To test whether risk is best explained by the rs212389-G/rs1738074-T common haplotype, rather than either allele alone, we performed an analysis in which we compared three risk models: G allele of rs212389 (new RA), T allele of rs1738074 (celiac/TID) and rs212389-G/rs1738074-T common haplotype. Consistent with our other analyses, we found that the rs212389-G/rs1738074-T model was significantly better than either model, which included only a single SNP (P=0.01; Supplementary Table 3). Although this analysis suggests that the causal allele resides on the rs212389-G/rs1738074-T, additional genotyping in large multi-ethnic sample collections will be required to formally identify the best genetic model at the TAGAP locus.

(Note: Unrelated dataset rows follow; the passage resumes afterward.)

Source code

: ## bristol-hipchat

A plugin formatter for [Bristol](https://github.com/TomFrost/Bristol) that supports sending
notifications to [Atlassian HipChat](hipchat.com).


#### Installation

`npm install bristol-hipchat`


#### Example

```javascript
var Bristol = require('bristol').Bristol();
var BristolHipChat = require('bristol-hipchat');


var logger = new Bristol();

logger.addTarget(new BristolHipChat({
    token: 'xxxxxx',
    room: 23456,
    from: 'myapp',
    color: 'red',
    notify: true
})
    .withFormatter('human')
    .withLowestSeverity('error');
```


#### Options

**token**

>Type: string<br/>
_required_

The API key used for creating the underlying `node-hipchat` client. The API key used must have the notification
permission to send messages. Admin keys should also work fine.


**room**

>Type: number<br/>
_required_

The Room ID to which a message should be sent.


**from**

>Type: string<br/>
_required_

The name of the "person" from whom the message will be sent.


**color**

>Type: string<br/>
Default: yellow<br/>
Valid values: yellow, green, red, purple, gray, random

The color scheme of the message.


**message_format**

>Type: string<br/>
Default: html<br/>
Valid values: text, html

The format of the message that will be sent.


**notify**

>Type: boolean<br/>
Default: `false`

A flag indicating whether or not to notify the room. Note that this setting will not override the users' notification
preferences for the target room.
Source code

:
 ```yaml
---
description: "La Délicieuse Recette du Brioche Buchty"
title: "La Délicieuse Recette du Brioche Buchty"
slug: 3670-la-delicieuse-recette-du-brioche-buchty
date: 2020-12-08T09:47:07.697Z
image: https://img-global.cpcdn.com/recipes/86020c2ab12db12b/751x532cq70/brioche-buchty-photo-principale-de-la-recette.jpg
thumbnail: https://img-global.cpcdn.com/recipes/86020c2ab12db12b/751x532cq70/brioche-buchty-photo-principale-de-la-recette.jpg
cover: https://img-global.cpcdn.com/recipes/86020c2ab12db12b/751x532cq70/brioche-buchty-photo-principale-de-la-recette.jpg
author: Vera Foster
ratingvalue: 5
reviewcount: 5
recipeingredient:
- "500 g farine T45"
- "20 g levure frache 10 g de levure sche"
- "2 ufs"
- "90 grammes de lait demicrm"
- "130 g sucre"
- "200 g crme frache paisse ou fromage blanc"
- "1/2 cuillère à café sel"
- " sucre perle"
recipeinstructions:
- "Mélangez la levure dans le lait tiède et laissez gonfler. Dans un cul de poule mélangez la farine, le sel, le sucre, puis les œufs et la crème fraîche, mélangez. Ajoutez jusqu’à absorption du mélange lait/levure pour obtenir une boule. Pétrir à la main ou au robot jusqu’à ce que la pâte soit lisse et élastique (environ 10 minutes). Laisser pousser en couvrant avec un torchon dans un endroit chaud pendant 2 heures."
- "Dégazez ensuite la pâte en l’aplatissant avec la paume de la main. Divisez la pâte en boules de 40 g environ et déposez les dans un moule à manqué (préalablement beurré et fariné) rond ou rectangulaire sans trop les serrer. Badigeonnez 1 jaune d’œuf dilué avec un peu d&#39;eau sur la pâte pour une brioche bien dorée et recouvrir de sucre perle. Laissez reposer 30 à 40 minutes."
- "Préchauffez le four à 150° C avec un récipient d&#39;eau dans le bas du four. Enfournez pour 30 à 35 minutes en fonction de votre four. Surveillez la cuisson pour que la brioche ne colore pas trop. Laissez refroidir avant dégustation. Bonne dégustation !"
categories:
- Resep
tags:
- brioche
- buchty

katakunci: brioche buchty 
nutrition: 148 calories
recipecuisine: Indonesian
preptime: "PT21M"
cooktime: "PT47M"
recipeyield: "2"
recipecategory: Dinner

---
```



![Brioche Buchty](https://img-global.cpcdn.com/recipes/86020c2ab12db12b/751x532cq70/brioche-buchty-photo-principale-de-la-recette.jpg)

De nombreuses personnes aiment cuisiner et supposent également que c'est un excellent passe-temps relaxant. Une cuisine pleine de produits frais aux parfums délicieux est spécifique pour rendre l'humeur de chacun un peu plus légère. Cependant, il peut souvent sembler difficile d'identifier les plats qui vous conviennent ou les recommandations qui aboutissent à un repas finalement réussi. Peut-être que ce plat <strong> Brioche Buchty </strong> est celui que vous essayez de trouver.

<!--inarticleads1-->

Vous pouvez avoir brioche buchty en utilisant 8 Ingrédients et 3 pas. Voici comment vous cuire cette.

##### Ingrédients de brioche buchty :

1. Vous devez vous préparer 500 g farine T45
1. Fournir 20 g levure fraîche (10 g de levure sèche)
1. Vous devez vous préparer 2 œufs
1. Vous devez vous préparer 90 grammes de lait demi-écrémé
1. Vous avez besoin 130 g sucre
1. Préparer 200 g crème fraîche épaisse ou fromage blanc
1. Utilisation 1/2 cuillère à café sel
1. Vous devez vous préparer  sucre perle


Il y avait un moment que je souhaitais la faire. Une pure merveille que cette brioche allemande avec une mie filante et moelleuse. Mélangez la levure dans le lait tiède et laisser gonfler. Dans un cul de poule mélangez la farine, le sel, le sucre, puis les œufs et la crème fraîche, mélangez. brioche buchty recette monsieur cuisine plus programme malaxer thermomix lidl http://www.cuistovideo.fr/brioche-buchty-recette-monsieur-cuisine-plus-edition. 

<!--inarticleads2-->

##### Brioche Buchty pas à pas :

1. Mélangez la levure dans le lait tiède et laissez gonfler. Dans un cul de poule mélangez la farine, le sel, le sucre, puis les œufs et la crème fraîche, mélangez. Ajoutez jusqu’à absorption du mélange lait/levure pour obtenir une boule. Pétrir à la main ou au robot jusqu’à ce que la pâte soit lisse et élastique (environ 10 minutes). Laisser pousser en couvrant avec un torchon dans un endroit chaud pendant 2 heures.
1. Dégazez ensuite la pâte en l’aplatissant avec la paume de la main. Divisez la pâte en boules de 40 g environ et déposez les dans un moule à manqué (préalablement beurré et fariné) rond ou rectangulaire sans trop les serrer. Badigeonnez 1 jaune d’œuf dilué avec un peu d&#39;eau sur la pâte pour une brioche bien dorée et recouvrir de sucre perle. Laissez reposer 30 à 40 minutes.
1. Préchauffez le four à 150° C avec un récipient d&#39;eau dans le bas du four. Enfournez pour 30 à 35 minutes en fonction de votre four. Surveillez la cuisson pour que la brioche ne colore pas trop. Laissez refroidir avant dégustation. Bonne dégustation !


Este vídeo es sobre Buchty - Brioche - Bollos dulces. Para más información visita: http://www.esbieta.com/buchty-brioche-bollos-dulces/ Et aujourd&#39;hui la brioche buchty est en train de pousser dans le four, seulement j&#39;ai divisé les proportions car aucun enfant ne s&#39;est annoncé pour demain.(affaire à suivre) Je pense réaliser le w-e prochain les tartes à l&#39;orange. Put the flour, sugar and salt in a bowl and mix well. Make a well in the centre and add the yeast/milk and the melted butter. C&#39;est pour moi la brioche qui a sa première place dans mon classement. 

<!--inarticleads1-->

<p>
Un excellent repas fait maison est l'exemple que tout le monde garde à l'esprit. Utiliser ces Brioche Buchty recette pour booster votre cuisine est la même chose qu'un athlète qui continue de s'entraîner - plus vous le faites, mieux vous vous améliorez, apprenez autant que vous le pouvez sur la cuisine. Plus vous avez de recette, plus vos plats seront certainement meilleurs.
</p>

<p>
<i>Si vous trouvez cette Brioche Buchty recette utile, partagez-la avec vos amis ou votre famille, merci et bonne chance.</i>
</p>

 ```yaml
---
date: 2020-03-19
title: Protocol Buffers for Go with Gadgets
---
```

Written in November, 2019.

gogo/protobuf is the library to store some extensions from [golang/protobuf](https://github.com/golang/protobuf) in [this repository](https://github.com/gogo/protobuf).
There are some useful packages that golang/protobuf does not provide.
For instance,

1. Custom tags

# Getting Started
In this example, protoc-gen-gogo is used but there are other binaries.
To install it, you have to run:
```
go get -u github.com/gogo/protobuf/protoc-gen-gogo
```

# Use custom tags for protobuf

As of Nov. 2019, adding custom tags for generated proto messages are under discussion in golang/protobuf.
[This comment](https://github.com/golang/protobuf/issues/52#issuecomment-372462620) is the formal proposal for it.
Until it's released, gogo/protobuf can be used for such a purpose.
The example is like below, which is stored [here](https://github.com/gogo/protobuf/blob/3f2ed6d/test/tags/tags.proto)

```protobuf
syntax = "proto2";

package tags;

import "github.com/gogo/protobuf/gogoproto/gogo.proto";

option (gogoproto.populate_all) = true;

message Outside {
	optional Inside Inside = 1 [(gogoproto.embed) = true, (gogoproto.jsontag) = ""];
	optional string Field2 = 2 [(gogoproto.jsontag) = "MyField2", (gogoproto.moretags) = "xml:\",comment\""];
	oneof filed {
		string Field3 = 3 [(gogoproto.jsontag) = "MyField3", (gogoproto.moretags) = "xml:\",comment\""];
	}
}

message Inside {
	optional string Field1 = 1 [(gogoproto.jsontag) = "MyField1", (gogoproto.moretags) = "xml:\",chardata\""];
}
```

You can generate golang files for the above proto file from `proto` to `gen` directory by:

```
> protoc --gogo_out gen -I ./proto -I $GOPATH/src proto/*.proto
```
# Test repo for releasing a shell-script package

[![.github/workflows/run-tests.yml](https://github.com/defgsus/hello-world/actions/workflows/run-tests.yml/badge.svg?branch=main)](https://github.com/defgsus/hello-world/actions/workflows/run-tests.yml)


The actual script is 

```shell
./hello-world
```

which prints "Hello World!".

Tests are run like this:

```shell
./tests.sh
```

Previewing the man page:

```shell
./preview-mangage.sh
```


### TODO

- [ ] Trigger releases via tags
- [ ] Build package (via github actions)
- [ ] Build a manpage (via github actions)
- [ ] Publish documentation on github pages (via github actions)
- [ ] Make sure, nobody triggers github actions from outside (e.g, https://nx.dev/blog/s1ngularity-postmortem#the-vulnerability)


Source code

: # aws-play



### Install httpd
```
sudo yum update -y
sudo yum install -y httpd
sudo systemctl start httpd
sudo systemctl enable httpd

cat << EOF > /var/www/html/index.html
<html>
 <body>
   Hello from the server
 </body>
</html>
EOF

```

Under a model in which the causal allele is common and tagged by the common G-rs212389/T-rs1738074 haplotype, then the causal allele should be catalogued within the 1000 Genomes Project, as this haplotype is common (present in 31% of control chromosomes). We used phased 1000 Genomes data to identify all variants in high LD (r2>0.80) with the new risk haplotype (Supplementary Table 4). At this LD threshold, we identified only 10 potential causal variants. However, none of these variants were within the protein-coding sequence of TAGAP or other neighboring genes, and none disrupted an obvious non-coding functional motif (for example, transcription factor binding site).

Although TAGAP is the most promising biological candidate gene, four other genes map to the region of LD: EZR, OSTCL/LOC202459, RSPH3 and FNDC1 (Figure 1). TAGAP gene is expressed at high levels in the immune system, including B- and T-lymphocyte cells, dendritic cells, natural killer cells and monocytes. The protein product is predicted to function as a Rho GTPase-activating protein. Otherwise, little is known about the function of TAGAP in the immune system.

There are several important limitations of our study. First, we did not genotype the new RA-associated SNP in any samples. The imputation quality score (Supplementary 2) and the consistency of the effect across the different cohorts (Figure 2) provide strong evidence that the signal of association at the imputed SNP is not because of a technical artifact. Second, no re-sequencing was done to discover variants not present in either HapMap or 1000 Genomes data. Formally speaking, our results could be consistent with a genetic model in which multiple causal rare variants reside on the common G-rs212389/T-rs1738074 haplotype, rather than a single causal allele that resides on this haplotype. Third, our study is underpowered to detect independent alleles of modest effect, especially those that are of low allele frequency (for example, 1–5%). Last, we did not perform experiments to determine whether the new RA SNP (rs212389) or any variants from the 1000 Genomes data in LD with the common G-rs212389/T-rs1738074 haplotype are functional.

In conclusion, our study provides conclusive evidence that the TAGAP locus is associated with risk of RA. In doing so, we have refined the signal of association at the TAGAP locus either to rs212389 (new RA SNP) or to a haplotype tagged by the G allele of rs212389 (new RA SNP) and the T allele of rs1738074 (celiac/TID SNP). Comprehensive imputation was essential to refine this association, as the new SNP was not genotyped directly on either the Affymetrix or Illumina platforms.